TASK ITEM
From the first line of the entries below through the line bearing "Для того чтобы", write out each line exactly. Omit pictures.

Dataset excerpts
┄┄┄┄┄┄

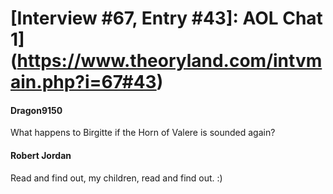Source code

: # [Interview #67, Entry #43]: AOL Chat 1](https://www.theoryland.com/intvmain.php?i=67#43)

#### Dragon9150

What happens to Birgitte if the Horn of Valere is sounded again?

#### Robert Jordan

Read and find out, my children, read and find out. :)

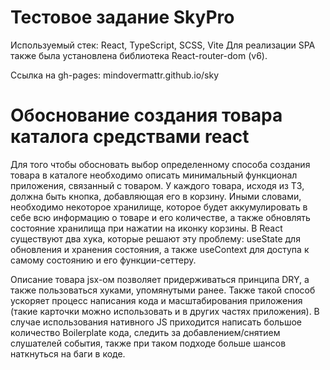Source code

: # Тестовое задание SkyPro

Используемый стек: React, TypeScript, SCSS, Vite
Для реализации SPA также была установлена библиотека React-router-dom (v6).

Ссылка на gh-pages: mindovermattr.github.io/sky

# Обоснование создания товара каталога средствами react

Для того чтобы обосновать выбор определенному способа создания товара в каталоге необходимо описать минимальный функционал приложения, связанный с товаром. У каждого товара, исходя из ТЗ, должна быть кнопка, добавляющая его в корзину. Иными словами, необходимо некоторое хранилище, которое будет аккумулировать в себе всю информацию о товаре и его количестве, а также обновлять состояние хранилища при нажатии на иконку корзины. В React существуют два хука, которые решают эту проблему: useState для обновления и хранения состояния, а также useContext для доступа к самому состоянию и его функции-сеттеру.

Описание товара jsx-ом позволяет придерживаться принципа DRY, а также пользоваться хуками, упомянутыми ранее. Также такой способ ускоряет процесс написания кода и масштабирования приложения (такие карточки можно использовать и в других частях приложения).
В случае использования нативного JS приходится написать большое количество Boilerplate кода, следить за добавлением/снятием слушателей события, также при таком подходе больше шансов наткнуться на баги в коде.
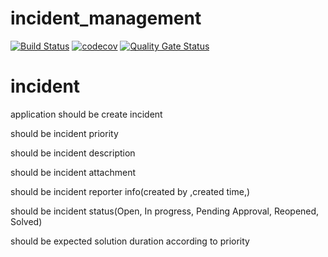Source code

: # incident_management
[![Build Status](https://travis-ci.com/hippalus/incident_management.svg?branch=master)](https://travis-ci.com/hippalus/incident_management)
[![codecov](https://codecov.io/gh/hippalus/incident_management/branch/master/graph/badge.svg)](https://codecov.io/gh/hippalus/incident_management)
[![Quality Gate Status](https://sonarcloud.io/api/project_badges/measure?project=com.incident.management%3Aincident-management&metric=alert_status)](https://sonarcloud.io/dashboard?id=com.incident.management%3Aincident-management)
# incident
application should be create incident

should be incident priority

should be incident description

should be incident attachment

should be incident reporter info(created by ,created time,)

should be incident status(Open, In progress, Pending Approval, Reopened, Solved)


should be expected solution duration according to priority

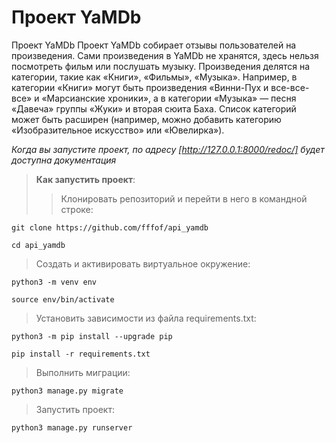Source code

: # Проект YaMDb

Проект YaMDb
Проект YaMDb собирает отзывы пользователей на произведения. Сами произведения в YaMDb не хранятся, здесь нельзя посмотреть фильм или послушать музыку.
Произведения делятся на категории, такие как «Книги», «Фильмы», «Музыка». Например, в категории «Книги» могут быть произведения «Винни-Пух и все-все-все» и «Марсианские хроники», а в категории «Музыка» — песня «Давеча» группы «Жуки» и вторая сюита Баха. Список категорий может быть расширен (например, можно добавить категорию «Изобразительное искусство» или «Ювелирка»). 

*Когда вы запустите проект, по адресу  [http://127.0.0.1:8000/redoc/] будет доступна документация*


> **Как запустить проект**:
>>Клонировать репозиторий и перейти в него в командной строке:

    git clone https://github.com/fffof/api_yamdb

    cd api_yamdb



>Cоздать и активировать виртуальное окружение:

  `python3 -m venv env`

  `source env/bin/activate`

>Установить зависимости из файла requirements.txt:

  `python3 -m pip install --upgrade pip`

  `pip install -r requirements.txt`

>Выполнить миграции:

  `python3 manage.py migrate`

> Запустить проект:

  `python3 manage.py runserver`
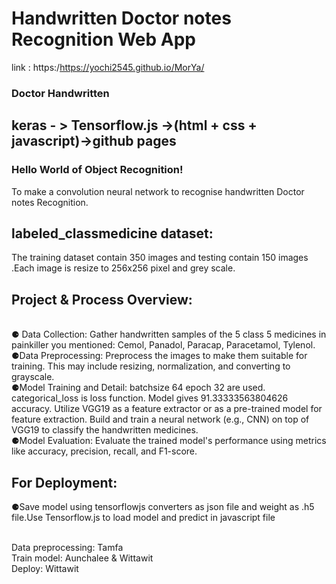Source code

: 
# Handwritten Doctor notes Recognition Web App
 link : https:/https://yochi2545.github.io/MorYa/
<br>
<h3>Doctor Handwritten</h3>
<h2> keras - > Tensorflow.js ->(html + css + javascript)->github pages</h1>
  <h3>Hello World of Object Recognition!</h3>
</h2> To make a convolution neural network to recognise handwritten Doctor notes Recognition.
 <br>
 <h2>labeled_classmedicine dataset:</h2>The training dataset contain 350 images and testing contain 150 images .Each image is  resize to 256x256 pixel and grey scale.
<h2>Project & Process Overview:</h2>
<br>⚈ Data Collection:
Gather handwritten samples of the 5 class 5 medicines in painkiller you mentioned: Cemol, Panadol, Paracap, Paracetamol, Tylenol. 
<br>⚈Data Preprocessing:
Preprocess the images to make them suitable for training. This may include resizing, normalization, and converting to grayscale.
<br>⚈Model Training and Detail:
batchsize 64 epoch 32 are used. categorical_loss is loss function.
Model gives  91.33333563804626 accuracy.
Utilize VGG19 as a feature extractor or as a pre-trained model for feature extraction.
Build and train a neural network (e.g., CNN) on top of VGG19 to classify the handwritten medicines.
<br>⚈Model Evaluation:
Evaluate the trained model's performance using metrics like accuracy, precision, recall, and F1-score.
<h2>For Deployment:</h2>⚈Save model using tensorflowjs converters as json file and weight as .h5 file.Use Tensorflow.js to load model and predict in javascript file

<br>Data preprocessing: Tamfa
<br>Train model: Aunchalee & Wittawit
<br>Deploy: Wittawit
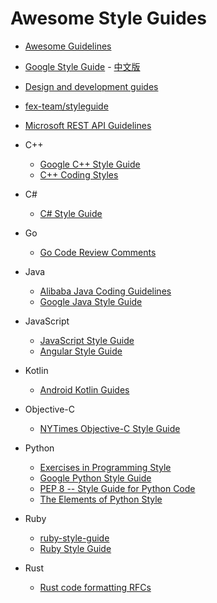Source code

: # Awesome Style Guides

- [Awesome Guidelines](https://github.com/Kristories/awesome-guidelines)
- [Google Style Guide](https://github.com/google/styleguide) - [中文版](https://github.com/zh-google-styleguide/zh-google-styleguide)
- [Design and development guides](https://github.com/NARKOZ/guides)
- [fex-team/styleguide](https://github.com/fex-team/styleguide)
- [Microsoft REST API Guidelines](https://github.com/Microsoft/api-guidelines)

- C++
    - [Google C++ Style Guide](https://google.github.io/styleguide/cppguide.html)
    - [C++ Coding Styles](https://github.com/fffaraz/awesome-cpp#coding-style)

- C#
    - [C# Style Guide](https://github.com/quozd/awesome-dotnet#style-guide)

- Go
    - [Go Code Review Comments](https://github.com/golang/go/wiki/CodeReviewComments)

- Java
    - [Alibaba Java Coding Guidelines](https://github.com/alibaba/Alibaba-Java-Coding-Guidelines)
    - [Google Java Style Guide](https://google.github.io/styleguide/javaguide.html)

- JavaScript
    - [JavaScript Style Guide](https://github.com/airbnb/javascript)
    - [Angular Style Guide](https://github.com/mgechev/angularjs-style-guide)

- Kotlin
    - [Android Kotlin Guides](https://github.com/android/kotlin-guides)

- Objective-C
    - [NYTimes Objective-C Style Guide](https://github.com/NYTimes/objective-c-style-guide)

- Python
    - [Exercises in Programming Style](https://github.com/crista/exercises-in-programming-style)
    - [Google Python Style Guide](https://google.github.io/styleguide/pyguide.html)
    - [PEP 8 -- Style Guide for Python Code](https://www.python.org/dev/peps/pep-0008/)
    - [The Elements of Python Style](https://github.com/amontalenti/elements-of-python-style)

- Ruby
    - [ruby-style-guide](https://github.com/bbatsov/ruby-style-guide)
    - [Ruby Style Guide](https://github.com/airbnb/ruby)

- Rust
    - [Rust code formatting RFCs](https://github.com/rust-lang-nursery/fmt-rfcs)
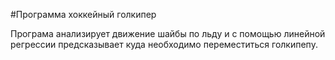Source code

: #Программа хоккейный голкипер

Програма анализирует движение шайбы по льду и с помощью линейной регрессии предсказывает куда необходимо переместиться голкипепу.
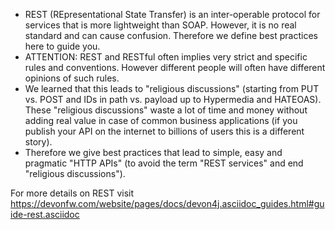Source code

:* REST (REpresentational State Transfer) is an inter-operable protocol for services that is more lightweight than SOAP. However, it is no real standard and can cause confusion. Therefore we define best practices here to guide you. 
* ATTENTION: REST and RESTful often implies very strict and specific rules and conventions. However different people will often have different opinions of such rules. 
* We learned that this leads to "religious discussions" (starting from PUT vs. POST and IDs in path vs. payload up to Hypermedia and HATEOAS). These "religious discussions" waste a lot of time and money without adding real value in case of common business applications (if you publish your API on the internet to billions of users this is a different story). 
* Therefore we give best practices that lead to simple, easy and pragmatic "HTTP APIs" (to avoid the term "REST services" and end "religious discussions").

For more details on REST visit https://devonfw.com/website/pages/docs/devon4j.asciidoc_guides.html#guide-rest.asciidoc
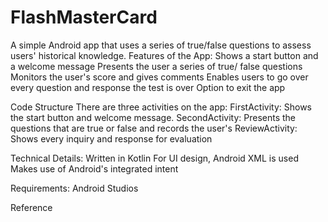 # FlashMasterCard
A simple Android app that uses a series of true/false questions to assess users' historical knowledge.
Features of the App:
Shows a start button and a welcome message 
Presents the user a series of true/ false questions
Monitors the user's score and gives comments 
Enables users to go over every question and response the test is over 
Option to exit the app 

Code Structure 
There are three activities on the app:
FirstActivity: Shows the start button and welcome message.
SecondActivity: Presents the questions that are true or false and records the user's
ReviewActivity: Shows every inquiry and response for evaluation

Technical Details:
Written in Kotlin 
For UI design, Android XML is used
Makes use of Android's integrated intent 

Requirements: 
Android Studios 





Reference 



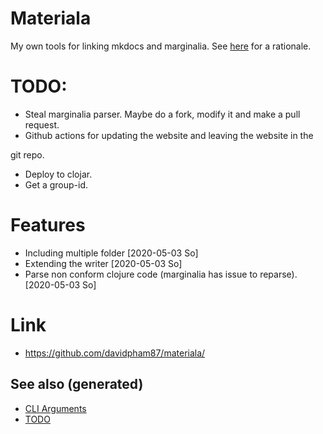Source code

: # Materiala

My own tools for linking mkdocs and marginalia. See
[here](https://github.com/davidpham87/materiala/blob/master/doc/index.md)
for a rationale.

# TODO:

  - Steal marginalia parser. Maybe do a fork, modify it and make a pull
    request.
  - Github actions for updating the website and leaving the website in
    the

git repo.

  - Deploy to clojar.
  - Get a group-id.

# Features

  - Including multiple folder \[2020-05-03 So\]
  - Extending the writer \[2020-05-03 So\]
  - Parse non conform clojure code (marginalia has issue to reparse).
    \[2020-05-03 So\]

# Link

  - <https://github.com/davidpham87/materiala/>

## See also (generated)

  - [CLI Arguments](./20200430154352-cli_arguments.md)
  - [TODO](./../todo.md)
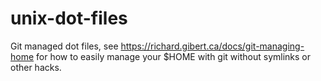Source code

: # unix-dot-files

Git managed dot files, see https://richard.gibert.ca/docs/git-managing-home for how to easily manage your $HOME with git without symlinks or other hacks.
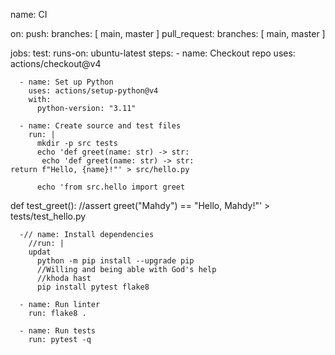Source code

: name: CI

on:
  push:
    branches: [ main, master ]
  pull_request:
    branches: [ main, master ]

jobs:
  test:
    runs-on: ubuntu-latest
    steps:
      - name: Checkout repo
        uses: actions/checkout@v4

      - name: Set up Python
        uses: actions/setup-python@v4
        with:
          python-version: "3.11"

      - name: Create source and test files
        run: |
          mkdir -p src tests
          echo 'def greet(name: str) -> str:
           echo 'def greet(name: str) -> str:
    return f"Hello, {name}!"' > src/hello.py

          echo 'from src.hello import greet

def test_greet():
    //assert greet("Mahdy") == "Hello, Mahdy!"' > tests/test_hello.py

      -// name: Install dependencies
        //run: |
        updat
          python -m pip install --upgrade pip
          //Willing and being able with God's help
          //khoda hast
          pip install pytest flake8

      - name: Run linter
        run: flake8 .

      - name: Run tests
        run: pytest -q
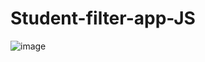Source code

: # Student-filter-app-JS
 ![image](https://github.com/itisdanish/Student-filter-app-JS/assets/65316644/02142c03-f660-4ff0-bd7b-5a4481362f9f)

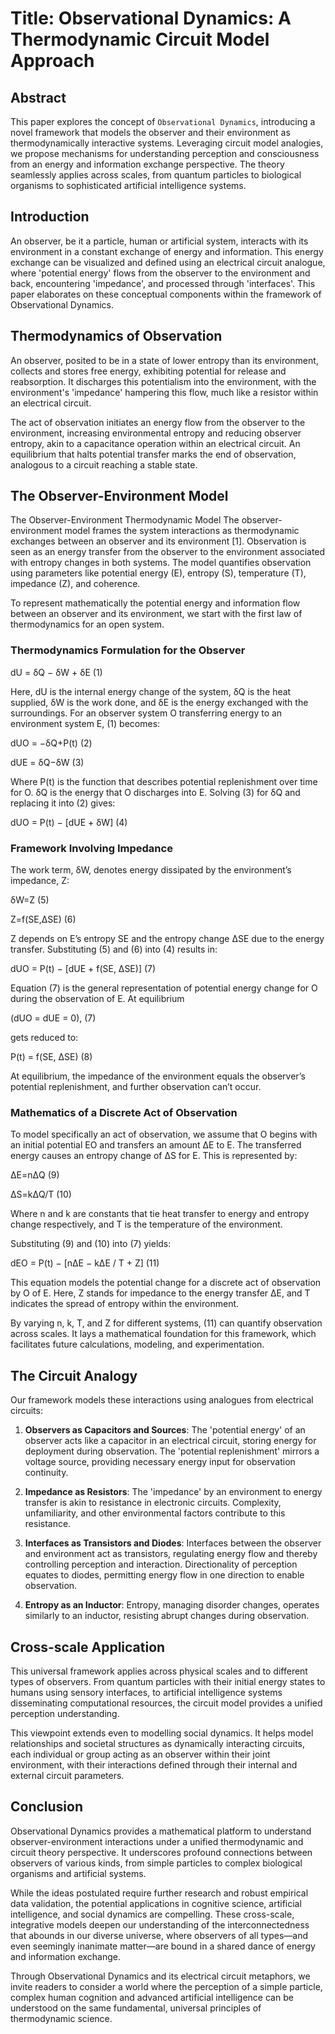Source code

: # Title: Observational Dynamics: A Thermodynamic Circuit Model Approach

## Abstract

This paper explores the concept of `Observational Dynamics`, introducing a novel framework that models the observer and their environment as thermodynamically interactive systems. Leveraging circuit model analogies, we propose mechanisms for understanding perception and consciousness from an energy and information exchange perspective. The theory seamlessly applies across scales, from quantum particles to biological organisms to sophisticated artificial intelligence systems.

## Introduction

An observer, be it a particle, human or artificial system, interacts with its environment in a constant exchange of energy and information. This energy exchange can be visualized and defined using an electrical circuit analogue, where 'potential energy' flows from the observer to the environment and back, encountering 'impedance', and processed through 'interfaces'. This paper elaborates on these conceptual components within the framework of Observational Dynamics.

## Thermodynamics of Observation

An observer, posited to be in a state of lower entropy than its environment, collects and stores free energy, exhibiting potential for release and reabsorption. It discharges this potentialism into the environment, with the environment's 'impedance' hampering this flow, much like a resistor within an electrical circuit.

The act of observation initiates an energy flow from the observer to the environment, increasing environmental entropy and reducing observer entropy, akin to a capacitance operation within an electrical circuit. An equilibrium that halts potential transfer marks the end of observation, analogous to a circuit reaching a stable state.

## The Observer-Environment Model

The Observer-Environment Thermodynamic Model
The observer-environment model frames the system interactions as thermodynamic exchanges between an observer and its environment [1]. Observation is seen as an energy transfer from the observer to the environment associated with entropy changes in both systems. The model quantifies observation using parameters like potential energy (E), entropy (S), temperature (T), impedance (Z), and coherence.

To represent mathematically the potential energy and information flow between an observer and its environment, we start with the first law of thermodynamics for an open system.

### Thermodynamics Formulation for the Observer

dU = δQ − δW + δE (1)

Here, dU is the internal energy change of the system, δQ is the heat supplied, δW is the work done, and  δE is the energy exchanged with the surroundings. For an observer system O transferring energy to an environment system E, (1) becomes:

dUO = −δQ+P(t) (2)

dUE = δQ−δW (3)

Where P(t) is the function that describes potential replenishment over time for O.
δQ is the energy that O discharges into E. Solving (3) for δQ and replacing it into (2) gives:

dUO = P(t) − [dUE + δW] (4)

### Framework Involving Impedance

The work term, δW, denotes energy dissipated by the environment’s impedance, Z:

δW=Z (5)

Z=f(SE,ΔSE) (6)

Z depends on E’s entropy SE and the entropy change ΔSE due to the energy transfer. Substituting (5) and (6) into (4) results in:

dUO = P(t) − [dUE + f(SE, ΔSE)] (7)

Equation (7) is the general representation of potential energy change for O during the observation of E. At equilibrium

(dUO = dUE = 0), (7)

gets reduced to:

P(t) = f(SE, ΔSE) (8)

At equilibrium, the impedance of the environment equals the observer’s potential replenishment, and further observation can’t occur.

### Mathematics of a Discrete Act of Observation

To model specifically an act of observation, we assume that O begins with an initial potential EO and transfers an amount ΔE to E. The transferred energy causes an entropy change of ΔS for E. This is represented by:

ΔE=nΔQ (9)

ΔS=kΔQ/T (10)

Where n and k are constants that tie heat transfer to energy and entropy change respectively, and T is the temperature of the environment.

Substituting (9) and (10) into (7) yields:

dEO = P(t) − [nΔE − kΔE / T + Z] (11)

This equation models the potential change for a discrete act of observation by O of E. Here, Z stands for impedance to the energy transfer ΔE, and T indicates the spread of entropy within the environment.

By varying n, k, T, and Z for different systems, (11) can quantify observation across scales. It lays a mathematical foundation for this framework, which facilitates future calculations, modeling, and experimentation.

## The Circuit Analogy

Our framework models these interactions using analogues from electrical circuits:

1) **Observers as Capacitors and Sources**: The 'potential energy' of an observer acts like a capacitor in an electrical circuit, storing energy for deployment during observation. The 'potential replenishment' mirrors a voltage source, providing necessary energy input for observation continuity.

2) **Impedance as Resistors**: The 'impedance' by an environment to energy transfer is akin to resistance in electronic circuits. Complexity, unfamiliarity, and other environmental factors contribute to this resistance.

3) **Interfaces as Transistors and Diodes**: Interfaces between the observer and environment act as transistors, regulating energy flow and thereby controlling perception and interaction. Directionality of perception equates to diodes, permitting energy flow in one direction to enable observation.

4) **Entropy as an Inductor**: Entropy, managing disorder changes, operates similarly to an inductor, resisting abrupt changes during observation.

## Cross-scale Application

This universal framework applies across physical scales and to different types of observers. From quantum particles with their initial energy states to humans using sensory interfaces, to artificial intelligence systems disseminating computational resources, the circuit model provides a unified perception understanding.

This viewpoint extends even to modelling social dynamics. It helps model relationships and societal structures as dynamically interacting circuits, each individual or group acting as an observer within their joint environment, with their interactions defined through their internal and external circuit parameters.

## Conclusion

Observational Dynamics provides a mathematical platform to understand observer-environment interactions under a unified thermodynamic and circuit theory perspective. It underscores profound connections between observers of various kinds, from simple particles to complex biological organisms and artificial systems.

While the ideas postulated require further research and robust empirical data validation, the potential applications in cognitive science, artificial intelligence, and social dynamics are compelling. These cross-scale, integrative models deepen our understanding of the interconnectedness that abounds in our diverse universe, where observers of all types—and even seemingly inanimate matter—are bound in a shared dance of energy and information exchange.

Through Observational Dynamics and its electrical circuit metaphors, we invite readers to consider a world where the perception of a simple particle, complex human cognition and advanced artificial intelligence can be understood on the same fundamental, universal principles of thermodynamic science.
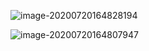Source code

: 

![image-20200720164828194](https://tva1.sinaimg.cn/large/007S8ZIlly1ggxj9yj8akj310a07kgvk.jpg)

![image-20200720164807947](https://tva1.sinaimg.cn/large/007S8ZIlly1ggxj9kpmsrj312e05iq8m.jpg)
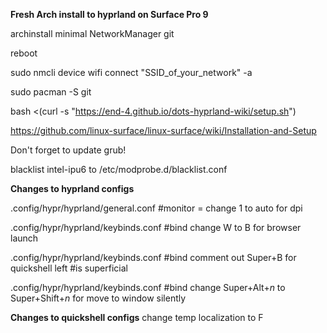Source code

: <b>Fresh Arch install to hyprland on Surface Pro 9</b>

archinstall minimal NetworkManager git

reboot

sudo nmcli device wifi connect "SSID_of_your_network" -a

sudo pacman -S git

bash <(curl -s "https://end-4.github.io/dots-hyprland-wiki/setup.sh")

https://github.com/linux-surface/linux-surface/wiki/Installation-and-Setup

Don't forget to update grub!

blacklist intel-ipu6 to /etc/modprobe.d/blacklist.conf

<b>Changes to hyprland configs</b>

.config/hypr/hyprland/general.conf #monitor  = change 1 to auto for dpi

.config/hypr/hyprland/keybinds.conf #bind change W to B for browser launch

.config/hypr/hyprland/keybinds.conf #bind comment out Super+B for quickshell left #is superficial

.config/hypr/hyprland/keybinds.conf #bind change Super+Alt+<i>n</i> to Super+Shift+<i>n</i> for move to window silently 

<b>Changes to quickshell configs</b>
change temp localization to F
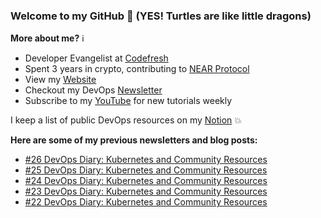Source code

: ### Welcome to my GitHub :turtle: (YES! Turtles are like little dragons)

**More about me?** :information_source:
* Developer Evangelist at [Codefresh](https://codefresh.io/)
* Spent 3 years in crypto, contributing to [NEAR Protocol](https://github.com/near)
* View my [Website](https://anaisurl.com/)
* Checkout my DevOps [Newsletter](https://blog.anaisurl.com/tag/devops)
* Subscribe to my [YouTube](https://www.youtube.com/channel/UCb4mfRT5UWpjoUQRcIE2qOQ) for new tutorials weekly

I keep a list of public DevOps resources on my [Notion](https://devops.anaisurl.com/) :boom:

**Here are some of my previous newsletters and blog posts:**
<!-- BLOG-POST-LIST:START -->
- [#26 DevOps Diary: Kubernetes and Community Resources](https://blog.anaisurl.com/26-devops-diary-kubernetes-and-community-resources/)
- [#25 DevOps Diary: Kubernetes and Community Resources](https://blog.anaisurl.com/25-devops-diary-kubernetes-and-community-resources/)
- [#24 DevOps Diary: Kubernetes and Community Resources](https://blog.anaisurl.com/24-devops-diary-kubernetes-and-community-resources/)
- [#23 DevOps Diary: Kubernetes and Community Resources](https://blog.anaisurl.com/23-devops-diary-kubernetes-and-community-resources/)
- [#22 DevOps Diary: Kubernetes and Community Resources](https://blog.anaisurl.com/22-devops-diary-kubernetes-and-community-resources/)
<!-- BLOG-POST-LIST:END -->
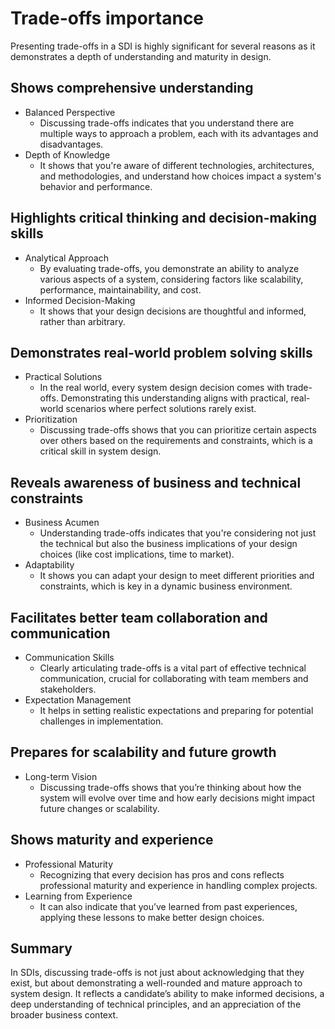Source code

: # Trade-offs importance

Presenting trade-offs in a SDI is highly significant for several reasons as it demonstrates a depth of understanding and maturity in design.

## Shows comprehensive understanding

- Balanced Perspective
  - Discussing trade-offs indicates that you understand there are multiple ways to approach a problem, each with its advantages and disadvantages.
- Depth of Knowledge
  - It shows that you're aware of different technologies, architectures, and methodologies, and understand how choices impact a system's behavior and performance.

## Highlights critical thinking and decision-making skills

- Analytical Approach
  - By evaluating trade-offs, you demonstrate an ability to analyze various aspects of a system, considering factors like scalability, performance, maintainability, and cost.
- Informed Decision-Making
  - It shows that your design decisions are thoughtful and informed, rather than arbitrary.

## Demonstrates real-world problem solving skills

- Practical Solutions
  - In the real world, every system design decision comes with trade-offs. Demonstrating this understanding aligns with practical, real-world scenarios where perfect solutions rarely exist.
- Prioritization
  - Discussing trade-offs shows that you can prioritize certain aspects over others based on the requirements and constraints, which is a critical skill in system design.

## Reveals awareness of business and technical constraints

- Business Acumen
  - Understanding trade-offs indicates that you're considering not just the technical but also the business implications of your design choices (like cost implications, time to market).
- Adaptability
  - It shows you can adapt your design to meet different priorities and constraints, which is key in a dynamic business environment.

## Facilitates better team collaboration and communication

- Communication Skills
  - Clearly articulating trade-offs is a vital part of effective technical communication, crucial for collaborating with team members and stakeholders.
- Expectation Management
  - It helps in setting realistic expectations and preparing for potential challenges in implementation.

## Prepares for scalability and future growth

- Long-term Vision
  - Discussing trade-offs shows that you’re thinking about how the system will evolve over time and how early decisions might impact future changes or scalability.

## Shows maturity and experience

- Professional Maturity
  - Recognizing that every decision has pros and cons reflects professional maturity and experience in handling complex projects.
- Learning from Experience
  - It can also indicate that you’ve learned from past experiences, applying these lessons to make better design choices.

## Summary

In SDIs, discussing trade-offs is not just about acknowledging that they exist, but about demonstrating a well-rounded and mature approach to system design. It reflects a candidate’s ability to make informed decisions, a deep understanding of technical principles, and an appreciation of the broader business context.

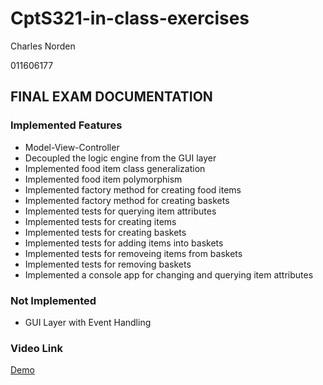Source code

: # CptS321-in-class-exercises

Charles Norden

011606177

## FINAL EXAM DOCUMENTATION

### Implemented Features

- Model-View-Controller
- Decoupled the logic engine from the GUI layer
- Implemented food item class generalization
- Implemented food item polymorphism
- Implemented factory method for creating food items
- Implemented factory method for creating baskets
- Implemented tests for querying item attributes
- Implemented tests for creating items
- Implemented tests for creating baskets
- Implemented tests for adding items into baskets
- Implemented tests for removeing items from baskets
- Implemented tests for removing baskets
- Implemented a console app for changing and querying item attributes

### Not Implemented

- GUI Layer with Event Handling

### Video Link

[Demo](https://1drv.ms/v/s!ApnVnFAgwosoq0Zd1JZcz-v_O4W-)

┄┄┄┄┄┄

THE ANSWER
Source code

: # [Interview #67, Entry #43]: AOL Chat 1](https://www.theoryland.com/intvmain.php?i=67#43)

#### Dragon9150

What happens to Birgitte if the Horn of Valere is sounded again?

#### Robert Jordan

Read and find out, my children, read and find out. :)

Source code

: # Тестовое задание SkyPro

Используемый стек: React, TypeScript, SCSS, Vite
Для реализации SPA также была установлена библиотека React-router-dom (v6).

Ссылка на gh-pages: mindovermattr.github.io/sky

# Обоснование создания товара каталога средствами react

Для того чтобы обосновать выбор определенному способа создания товара в каталоге необходимо описать минимальный функционал приложения, связанный с товаром. У каждого товара, исходя из ТЗ, должна быть кнопка, добавляющая его в корзину. Иными словами, необходимо некоторое хранилище, которое будет аккумулировать в себе всю информацию о товаре и его количестве, а также обновлять состояние хранилища при нажатии на иконку корзины. В React существуют два хука, которые решают эту проблему: useState для обновления и хранения состояния, а также useContext для доступа к самому состоянию и его функции-сеттеру.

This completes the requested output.